PROVIDED RECORDS below:

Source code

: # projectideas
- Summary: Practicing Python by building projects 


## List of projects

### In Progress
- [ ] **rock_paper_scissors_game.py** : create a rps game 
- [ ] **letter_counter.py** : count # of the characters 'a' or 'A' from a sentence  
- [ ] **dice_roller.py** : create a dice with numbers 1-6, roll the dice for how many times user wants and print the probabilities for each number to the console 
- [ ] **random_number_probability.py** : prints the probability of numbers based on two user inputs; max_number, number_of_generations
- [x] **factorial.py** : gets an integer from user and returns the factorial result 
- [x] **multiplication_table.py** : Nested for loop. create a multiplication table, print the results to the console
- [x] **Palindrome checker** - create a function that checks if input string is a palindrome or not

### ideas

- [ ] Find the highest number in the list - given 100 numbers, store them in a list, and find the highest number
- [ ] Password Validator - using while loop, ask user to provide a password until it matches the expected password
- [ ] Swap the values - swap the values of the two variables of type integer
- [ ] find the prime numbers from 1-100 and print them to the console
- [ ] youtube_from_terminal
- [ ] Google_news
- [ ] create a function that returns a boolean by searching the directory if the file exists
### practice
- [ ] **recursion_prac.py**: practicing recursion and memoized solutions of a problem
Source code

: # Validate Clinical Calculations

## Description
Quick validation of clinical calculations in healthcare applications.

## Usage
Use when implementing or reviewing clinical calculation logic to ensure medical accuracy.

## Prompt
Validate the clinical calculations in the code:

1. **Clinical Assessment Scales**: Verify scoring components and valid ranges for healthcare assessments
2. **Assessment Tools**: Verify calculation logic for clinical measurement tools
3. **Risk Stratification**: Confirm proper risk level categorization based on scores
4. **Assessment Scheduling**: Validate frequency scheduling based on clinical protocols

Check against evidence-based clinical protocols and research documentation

End of PROVIDED RECORDS.

[PROBLEM TO WORK ON]: Make an exact transcription of the entries.

[SOLUTION TO THIS PROBLEM]:
Source code

: # projectideas
- Summary: Practicing Python by building projects 


## List of projects

### In Progress
- [ ] **rock_paper_scissors_game.py** : create a rps game 
- [ ] **letter_counter.py** : count # of the characters 'a' or 'A' from a sentence  
- [ ] **dice_roller.py** : create a dice with numbers 1-6, roll the dice for how many times user wants and print the probabilities for each number to the console 
- [ ] **random_number_probability.py** : prints the probability of numbers based on two user inputs; max_number, number_of_generations
- [x] **factorial.py** : gets an integer from user and returns the factorial result 
- [x] **multiplication_table.py** : Nested for loop. create a multiplication table, print the results to the console
- [x] **Palindrome checker** - create a function that checks if input string is a palindrome or not

### ideas

- [ ] Find the highest number in the list - given 100 numbers, store them in a list, and find the highest number
- [ ] Password Validator - using while loop, ask user to provide a password until it matches the expected password
- [ ] Swap the values - swap the values of the two variables of type integer
- [ ] find the prime numbers from 1-100 and print them to the console
- [ ] youtube_from_terminal
- [ ] Google_news
- [ ] create a function that returns a boolean by searching the directory if the file exists
### practice
- [ ] **recursion_prac.py**: practicing recursion and memoized solutions of a problem
Source code

: # Validate Clinical Calculations

## Description
Quick validation of clinical calculations in healthcare applications.

## Usage
Use when implementing or reviewing clinical calculation logic to ensure medical accuracy.

## Prompt
Validate the clinical calculations in the code:

1. **Clinical Assessment Scales**: Verify scoring components and valid ranges for healthcare assessments
2. **Assessment Tools**: Verify calculation logic for clinical measurement tools
3. **Risk Stratification**: Confirm proper risk level categorization based on scores
4. **Assessment Scheduling**: Validate frequency scheduling based on clinical protocols

Check against evidence-based clinical protocols and research documentation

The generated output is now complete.